Gems TV
- Country: Germany
- Broadcast area: Germany
- Headquarters: Grünwald, Germany

Programming
- Language(s): German
- Picture format: 576i (4:3 SDTV)

Ownership
- Sister channels: Channel 21

History
- Launched: 1 October 2012; 12 years ago
- Closed: 18 December 2012; 12 years ago

Links
- Website: de.gems.tv

= Gems TV (German TV channel) =

German teleshopping channel (2012)

Gems TV was a short-lived German teleshopping channel based in Grünwald near Munich, which broadcast 20 hours daily via Astra 19.2°E from 1 October 2012 to 18 December 2012. In the time from 6 am to 2 pm, the channel was also broadcast via the frequencies of Channel 21. There were offered jewelry of all kinds. The operator was GemsTV Germany GmbH, which sold on the same principle as Gems TV in the UK. Gems TV was a subsidiary of Channel 21.

On 18 December 2012, Gems TV discontinued its operation due to non-achieved sales targets.

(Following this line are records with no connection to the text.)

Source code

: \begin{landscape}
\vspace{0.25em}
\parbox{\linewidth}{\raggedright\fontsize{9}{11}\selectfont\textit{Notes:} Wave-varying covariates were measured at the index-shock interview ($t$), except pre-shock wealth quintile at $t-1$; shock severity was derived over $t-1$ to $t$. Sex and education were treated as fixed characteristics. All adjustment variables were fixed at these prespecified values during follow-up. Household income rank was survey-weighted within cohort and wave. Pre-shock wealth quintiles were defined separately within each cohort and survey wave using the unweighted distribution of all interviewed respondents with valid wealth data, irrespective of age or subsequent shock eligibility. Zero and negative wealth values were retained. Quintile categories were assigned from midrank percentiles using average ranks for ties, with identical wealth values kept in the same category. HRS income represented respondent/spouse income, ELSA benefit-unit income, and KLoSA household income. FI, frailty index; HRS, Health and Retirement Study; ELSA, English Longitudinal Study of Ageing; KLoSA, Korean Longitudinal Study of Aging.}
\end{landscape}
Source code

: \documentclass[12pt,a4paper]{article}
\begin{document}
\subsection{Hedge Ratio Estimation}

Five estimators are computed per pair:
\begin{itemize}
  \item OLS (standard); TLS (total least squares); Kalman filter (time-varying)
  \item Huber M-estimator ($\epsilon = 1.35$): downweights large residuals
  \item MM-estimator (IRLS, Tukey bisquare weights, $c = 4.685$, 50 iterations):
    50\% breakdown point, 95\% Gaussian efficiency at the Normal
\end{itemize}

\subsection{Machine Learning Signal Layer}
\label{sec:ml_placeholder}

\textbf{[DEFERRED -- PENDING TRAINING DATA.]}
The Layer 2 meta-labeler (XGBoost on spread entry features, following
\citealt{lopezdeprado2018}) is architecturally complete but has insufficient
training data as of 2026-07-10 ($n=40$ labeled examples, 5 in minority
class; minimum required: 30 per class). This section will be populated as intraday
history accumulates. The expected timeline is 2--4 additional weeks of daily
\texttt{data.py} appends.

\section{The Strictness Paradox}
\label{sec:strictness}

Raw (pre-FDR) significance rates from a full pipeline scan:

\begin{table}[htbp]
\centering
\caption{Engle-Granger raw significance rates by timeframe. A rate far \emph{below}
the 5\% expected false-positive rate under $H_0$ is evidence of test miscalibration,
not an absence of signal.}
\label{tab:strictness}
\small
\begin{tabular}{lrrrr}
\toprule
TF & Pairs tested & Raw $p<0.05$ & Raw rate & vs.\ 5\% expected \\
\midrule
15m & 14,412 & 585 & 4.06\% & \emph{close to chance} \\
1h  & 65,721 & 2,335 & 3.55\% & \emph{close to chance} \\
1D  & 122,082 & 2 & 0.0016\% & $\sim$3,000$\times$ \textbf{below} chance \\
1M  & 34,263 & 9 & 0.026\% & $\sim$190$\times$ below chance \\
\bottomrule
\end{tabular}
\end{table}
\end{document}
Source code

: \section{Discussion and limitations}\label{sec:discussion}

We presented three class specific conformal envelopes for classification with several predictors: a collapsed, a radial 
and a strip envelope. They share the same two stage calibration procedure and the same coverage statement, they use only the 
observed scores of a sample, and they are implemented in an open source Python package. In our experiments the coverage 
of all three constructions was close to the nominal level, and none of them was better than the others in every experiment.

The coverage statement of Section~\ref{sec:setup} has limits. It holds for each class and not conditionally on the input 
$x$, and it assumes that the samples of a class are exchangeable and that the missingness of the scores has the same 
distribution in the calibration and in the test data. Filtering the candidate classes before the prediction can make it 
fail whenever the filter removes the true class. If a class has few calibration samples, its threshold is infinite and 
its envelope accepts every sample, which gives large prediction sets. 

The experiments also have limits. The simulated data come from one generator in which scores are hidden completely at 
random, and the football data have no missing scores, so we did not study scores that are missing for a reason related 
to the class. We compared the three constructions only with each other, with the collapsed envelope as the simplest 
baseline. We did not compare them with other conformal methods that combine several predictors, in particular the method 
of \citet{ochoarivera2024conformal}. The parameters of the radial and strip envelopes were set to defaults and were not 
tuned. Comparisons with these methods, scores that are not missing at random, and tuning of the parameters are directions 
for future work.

It was already the second failed attempt of Gems TV in Germany, after the first Gems TV with a new owner was merged with Juwelo TV.

==Programming==
The products could only be purchased while they were presented by the moderator. This principle is also practiced by 1-2-3.tv and distinguishes these transmitters from other teleshopping programs such as HSE24 or QVC, in which the presented products can generally also be purchased after the presentation.

The principle resembles a descending auction with falling prices. For legal reasons, however, the correct name is "purchase against bid" (Kauf gegen Gebot), as with all teleshopping stations, since auctions are not permitted on German television.